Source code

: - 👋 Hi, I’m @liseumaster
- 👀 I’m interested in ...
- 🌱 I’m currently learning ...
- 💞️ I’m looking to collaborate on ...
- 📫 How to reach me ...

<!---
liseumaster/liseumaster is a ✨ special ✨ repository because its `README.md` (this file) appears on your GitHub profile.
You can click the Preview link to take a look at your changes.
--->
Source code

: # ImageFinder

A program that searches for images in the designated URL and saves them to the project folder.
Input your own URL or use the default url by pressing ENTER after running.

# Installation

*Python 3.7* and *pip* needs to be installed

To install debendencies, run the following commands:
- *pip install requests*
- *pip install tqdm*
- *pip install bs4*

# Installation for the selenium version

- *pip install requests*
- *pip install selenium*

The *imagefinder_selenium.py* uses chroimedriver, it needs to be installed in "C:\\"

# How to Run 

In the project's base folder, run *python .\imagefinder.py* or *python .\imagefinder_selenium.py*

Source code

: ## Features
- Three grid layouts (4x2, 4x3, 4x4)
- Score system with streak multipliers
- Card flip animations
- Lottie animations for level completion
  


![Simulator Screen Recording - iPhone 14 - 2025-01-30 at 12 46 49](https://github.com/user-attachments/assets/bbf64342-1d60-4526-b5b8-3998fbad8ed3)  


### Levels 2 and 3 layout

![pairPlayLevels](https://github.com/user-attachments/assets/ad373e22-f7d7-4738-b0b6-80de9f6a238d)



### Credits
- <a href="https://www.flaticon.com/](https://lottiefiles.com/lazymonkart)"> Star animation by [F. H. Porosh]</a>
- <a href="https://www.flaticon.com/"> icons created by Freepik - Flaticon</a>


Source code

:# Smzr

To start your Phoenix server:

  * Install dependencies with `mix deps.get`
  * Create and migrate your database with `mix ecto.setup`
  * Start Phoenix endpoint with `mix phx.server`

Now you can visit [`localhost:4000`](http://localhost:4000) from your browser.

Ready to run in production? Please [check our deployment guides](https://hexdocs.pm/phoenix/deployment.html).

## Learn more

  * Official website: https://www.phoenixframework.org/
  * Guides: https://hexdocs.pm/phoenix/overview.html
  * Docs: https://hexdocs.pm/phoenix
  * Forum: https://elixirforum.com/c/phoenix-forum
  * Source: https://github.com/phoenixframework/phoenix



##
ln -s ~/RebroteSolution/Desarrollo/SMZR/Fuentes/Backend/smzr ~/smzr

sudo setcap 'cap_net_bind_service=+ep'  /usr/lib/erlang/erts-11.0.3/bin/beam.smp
....
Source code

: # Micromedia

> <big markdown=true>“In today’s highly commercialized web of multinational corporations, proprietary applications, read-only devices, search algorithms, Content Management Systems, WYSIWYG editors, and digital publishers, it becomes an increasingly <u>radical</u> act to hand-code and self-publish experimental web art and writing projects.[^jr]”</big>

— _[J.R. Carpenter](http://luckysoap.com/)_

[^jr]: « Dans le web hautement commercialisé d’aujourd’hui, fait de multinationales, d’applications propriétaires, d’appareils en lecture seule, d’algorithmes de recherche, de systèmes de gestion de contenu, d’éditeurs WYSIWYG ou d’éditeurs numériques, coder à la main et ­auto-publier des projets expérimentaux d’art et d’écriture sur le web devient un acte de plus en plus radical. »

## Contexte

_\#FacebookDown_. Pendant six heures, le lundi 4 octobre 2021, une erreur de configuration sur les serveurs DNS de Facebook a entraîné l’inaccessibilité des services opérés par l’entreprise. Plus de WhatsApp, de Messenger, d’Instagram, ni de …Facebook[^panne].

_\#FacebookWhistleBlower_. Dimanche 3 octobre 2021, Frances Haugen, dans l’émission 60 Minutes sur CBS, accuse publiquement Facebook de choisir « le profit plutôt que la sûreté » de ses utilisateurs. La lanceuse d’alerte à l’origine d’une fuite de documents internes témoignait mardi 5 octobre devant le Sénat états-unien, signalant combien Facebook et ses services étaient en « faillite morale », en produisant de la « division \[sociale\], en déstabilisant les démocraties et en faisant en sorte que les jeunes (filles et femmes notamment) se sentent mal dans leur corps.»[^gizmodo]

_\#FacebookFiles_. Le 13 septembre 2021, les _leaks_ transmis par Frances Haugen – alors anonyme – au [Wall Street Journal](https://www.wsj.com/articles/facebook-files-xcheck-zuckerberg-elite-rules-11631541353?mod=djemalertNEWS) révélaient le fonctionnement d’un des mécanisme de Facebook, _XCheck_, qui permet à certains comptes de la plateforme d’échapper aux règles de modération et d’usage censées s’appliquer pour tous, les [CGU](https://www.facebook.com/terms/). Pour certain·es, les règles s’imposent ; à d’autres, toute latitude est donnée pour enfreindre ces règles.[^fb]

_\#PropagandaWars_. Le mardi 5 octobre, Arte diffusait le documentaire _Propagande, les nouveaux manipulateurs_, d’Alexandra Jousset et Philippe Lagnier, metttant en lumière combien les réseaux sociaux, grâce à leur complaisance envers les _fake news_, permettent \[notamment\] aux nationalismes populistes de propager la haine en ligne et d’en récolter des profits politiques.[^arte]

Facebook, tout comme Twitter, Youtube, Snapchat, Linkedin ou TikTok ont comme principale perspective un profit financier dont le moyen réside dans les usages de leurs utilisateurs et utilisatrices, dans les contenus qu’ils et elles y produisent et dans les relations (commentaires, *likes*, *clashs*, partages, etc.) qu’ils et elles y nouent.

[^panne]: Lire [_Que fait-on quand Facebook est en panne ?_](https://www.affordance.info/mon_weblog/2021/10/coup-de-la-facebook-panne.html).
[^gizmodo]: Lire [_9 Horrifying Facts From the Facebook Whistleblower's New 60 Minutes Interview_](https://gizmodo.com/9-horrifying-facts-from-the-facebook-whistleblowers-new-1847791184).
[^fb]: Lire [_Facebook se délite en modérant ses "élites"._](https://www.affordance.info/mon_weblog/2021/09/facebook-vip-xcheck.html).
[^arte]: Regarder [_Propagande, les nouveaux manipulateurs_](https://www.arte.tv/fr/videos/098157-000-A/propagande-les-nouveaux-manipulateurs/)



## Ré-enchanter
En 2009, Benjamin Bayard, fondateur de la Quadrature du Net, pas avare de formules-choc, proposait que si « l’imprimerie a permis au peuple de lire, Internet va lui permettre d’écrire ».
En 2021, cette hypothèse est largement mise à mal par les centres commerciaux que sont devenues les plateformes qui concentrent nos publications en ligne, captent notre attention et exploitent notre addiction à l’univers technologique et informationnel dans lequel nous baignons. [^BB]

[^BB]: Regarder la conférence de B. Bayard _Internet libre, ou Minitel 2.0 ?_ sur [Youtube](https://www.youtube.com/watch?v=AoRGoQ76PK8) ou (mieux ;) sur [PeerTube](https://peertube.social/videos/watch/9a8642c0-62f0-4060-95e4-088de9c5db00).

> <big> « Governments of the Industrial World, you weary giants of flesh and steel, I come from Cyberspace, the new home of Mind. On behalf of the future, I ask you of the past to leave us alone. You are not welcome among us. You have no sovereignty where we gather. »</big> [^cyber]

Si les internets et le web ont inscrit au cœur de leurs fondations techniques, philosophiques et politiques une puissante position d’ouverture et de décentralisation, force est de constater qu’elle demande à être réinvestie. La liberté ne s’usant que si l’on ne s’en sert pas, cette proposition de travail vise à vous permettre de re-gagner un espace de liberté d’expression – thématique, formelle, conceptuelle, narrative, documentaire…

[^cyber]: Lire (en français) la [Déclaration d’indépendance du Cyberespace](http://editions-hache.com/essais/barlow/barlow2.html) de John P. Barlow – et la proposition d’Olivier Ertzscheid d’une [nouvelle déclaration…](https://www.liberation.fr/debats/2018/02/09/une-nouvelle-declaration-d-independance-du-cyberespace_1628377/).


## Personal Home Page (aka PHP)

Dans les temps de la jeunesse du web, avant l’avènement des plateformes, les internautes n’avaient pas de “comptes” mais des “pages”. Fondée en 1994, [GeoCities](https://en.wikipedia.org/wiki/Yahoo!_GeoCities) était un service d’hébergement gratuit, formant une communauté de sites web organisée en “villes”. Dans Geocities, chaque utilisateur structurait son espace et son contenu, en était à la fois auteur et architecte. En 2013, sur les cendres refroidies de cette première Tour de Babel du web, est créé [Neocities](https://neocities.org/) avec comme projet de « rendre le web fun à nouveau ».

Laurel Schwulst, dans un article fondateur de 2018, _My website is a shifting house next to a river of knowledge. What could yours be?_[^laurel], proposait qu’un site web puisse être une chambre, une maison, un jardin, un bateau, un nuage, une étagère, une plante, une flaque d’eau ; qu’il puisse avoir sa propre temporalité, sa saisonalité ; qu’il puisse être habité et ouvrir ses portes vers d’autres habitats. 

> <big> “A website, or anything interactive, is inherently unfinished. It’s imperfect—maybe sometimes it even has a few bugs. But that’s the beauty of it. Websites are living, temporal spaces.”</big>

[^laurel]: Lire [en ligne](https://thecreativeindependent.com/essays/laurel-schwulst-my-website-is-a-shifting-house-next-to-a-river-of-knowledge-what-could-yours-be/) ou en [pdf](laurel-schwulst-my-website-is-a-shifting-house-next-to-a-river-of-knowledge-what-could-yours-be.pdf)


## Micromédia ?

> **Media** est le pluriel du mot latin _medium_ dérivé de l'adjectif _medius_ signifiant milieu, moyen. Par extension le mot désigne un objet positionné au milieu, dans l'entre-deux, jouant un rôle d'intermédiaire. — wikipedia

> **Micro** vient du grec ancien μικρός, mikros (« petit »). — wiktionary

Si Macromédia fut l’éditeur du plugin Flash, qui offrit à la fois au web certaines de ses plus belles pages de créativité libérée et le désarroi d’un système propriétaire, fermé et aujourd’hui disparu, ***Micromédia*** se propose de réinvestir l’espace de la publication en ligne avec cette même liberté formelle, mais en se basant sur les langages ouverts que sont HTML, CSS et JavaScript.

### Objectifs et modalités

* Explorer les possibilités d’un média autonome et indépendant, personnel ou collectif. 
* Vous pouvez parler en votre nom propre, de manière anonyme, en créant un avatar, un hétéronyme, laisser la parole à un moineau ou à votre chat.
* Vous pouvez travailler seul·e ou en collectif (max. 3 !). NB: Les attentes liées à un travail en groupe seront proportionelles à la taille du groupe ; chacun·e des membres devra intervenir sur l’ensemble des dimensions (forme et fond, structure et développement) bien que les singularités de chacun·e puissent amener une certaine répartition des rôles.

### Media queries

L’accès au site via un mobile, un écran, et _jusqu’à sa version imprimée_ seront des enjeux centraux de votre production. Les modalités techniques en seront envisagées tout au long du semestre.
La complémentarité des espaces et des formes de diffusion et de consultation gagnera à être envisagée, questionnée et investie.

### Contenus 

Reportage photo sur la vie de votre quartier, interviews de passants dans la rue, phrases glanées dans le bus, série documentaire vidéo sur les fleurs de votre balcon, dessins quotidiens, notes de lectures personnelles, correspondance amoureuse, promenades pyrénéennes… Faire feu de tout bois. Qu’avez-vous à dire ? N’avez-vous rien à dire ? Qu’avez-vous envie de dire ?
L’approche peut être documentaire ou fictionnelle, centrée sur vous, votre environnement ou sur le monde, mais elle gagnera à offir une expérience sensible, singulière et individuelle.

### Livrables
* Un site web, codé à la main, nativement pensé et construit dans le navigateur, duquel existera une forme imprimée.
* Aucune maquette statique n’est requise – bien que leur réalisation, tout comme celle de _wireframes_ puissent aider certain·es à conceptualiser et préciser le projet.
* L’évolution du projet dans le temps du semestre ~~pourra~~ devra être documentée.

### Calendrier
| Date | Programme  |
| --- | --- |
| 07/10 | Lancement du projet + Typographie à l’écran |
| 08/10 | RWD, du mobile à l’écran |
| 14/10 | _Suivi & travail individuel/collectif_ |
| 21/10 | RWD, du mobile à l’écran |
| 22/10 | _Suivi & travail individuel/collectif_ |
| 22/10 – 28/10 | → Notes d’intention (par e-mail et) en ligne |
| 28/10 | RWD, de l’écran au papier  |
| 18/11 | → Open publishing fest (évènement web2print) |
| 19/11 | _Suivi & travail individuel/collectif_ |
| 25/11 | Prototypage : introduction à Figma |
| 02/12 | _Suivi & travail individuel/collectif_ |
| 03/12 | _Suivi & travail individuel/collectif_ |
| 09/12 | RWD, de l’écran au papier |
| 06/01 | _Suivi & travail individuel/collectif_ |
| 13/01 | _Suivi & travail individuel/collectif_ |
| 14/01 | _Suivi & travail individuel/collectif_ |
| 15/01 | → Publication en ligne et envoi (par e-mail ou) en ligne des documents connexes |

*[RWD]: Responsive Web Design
....
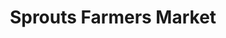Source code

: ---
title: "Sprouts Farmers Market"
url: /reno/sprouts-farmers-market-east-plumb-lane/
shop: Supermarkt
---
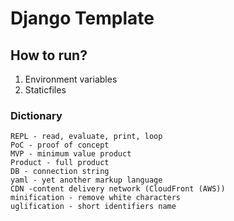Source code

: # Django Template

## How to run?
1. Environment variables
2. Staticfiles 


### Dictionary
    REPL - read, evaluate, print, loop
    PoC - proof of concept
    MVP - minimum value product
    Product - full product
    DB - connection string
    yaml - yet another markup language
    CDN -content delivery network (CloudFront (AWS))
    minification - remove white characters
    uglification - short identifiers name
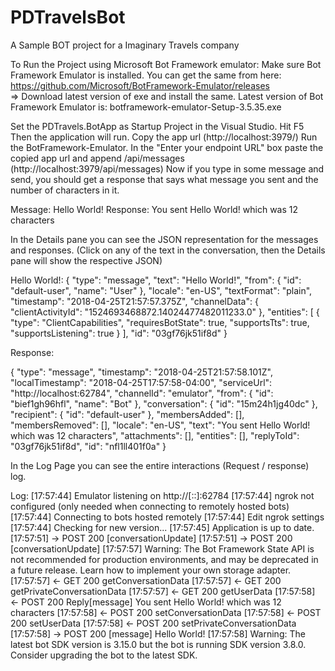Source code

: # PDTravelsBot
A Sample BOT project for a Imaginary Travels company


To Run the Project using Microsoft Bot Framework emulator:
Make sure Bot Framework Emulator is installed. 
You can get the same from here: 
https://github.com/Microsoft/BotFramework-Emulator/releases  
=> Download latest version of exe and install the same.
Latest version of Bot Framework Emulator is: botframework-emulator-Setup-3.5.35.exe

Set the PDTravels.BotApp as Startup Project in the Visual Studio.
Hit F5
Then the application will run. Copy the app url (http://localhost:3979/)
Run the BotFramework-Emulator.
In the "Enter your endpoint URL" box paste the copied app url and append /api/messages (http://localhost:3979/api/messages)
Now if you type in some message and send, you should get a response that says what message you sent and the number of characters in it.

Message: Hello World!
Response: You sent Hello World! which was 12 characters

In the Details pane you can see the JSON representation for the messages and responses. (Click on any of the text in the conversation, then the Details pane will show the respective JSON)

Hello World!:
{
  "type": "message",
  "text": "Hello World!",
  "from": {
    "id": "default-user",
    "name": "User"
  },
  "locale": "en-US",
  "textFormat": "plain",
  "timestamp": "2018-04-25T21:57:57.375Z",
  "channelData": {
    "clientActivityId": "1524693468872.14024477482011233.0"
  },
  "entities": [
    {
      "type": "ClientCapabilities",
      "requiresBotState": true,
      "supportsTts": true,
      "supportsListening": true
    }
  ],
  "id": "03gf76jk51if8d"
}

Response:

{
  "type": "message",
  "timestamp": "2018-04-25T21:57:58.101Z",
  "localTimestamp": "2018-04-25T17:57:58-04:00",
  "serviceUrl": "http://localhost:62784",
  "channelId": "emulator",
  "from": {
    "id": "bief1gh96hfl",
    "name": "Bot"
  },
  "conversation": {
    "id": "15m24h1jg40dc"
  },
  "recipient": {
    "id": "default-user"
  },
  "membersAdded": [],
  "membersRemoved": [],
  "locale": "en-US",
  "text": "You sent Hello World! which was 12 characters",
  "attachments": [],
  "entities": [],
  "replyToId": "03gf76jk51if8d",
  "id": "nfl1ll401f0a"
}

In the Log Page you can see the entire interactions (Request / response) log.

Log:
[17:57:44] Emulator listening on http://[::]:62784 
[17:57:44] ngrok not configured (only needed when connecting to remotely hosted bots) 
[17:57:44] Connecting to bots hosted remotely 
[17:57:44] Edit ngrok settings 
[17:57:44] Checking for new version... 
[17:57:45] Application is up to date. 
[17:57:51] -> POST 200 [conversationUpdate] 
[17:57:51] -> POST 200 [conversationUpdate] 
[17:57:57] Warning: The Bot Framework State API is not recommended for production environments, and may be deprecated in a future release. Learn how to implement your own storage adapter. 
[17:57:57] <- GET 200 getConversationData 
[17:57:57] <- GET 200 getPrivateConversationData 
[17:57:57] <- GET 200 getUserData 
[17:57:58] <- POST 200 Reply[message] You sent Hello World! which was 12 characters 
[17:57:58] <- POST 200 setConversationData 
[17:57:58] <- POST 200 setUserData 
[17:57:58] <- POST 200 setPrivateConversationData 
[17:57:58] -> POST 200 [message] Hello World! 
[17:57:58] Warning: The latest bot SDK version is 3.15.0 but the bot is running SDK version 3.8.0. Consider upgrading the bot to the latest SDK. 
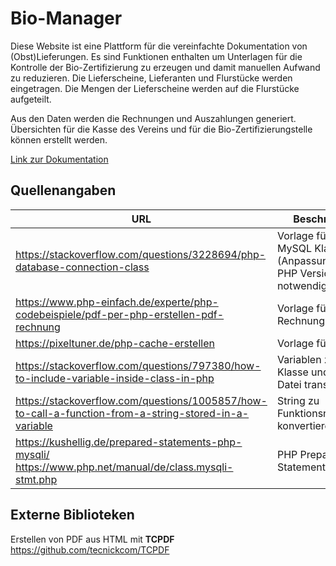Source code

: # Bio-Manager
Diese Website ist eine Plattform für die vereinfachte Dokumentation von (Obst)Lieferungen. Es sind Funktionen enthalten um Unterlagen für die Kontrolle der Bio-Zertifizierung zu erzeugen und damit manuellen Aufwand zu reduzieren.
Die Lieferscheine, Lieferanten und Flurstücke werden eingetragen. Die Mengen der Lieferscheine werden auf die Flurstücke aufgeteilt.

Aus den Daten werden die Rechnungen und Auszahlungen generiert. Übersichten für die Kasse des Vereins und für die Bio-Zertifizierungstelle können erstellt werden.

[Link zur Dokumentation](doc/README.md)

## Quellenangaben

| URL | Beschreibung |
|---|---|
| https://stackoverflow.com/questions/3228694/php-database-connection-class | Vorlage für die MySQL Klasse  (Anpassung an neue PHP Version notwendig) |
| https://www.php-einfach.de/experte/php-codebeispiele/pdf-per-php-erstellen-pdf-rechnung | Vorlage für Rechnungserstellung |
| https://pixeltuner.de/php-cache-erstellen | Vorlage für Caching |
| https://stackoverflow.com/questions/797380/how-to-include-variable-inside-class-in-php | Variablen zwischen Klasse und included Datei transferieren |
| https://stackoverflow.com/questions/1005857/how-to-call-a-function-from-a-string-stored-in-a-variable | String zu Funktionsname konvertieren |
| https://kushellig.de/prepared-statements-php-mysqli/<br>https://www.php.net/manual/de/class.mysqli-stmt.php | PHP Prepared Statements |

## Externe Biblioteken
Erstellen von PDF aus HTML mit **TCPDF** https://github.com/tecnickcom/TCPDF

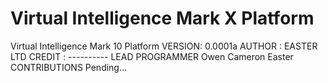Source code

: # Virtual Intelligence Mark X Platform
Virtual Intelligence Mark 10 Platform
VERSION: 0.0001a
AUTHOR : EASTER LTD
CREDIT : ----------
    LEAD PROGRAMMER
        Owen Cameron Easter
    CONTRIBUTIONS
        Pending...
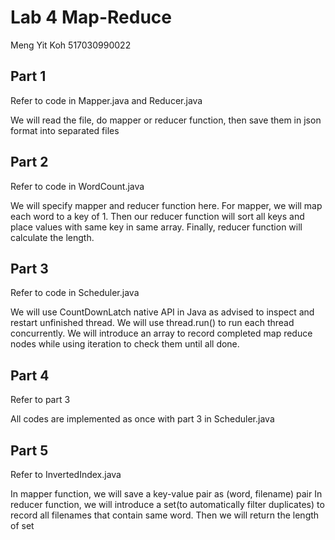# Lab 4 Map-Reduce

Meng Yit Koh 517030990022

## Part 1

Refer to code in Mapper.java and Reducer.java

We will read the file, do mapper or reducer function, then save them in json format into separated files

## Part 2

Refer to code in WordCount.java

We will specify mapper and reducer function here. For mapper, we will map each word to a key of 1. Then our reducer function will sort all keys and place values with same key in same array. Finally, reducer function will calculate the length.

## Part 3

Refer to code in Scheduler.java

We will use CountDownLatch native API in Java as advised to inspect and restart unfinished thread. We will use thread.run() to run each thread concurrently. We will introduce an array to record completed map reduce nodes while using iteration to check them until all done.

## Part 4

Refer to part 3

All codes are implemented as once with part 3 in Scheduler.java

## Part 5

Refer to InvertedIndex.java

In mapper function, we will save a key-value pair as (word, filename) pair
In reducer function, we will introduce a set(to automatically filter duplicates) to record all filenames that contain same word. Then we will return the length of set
....
**What this task involves:** Only the lines containing the word "comptes" should be returned from the data above.

**Solution to this task:**
_\#FacebookFiles_. Le 13 septembre 2021, les _leaks_ transmis par Frances Haugen – alors anonyme – au [Wall Street Journal](https://www.wsj.com/articles/facebook-files-xcheck-zuckerberg-elite-rules-11631541353?mod=djemalertNEWS) révélaient le fonctionnement d’un des mécanisme de Facebook, _XCheck_, qui permet à certains comptes de la plateforme d’échapper aux règles de modération et d’usage censées s’appliquer pour tous, les [CGU](https://www.facebook.com/terms/). Pour certain·es, les règles s’imposent ; à d’autres, toute latitude est donnée pour enfreindre ces règles.[^fb]
Dans les temps de la jeunesse du web, avant l’avènement des plateformes, les internautes n’avaient pas de “comptes” mais des “pages”. Fondée en 1994, [GeoCities](https://en.wikipedia.org/wiki/Yahoo!_GeoCities) était un service d’hébergement gratuit, formant une communauté de sites web organisée en “villes”. Dans Geocities, chaque utilisateur structurait son espace et son contenu, en était à la fois auteur et architecte. En 2013, sur les cendres refroidies de cette première Tour de Babel du web, est créé [Neocities](https://neocities.org/) avec comme projet de « rendre le web fun à nouveau ».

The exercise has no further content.